The HL-class’s engine architecture is composed of an air-cooled four-stage power turbine, hydraulic clearance optimization for higher efficiency at full load while facilitating immediate restart, a steel rotor design with Hirth serrations and a central single tie rod and a “can annular” combustion system.
The advanced can-annular combustion system with dual fuel capability allows for higher firing temperatures and more operational flexibility. Twenty-five premix burners improve the fuel/oxygen mixing, and the ACE combustion system allows for GT turn-down to 30 percent GT load.
During first fire, the SGT6-9000HL (405 MW) ramped up to a pre-determined test speed and the combustion system ignited.
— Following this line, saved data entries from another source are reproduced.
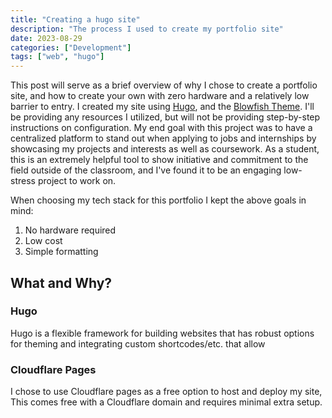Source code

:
 ```yaml
---
title: "Creating a hugo site"
description: "The process I used to create my portfolio site"
date: 2023-08-29
categories: ["Development"]
tags: ["web", "hugo"]
---
```

This post will serve as a brief overview of why I chose to create a portfolio site, and how to create your own with zero hardware and a relatively low barrier to entry. I created my site using [Hugo](https://gohugo.io/), and the [Blowfish Theme](https://blowfish.page/). I'll be providing any resources I utilized, but will not be providing step-by-step instructions on configuration. My end goal with this project was to have a centralized platform to stand out when applying to jobs and internships by showcasing my projects and interests as well as coursework. As a student, this is an extremely helpful tool to show initiative and commitment to the field outside of the classroom, and I've found it to be an engaging low-stress project to work on.

When choosing my tech stack for this portfolio I kept the above goals in mind:

1. No hardware required
2. Low cost
3. Simple formatting

## What and Why?

### Hugo

Hugo is a flexible framework for building websites that has robust options for theming and integrating custom shortcodes/etc. that allow 

### Cloudflare Pages

I chose to use Cloudflare pages as a free option to host and deploy my site, This comes free with a Cloudflare domain and requires minimal extra setup. 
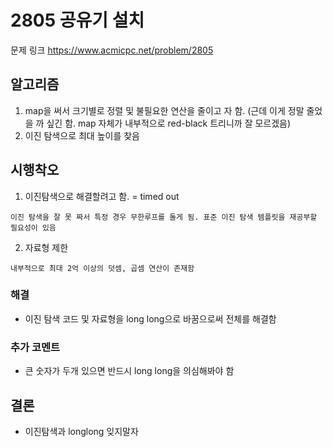 # 2805 공유기 설치
문제 링크 https://www.acmicpc.net/problem/2805

## 알고리즘
1. map을 써서 크기별로 정렬 및 불필요한 연산을 줄이고 자 함. (근데 이게 정말 줄었을 까 싶긴 함. map 자체가 내부적으로 red-black 트리니까 잘 모르겠음)
2. 이진 탐색으로 최대 높이를 찾음

## 시행착오
1. 이진탐색으로 해결할려고 함. = timed out
```
이진 탐색을 잘 못 짜서 특정 경우 무한루프를 돌게 됨. 표준 이진 탐색 템플릿을 재공부할 필요성이 있음
```

2. 자료형 제한
```
내부적으로 최대 2억 이상의 덧셈, 곱셈 연산이 존재함
```

### 해결
- 이진 탐색 코드 및 자료형을 long long으로 바꿈으로써 전체를 해결함

### 추가 코멘트
- 큰 숫자가 두개 있으면 반드시 long long을 의심해봐야 함

## 결론
- 이진탐색과 longlong 잊지말자

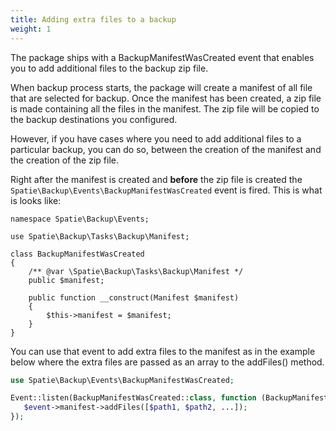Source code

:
 ```yaml
---
title: Adding extra files to a backup
weight: 1
---
```

The package ships with a BackupManifestWasCreated event that enables you to add additional files to the backup zip file.

When backup process starts, the package will create a manifest of all file that are selected for backup. Once the manifest has been created, a zip file is made containing all the files in the manifest. The zip file will be copied to the backup destinations you configured.

However, if you have cases where you need to add additional files to a particular backup, you can do so, between the creation of the manifest and the creation of the zip file.

Right after the manifest is created and **before** the zip file is created the `Spatie\Backup\Events\BackupManifestWasCreated` event is fired. This is what is looks like:

```
namespace Spatie\Backup\Events;

use Spatie\Backup\Tasks\Backup\Manifest;

class BackupManifestWasCreated
{
    /** @var \Spatie\Backup\Tasks\Backup\Manifest */
    public $manifest;

    public function __construct(Manifest $manifest)
    {
        $this->manifest = $manifest;
    }
}

```

You can use that event to add extra files to the manifest as in the example below where the extra files are passed as an array to the addFiles() method.

```php
use Spatie\Backup\Events\BackupManifestWasCreated;

Event::listen(BackupManifestWasCreated::class, function (BackupManifestWasCreated $event) {
   $event->manifest->addFiles([$path1, $path2, ...]);
});
```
Siemens delivered the 402-MW unit to Lincoln Station in November. The 340-ton turbine was transported from the company’s manufacturing plant in Charlotte, N.C.
The gas turbine’s ramp-up rate is about 85 MW per minute, maximizing operational flexibility and integration with fluctuating renewable generation. With increased inspection intervals of 33,000 equivalent base-hours and 1,250 equivalent starts, the unit will also provide outstanding reliability and lower life-cycle costs.
Duke Energy started construction on its Lincoln expansion project in September 2018.
Siemens’ new line of gas turbines can be adapted to burn 30-percent zero-carbon hydrogen in its fuel mix. SCR can reduce NOx to 2ppm.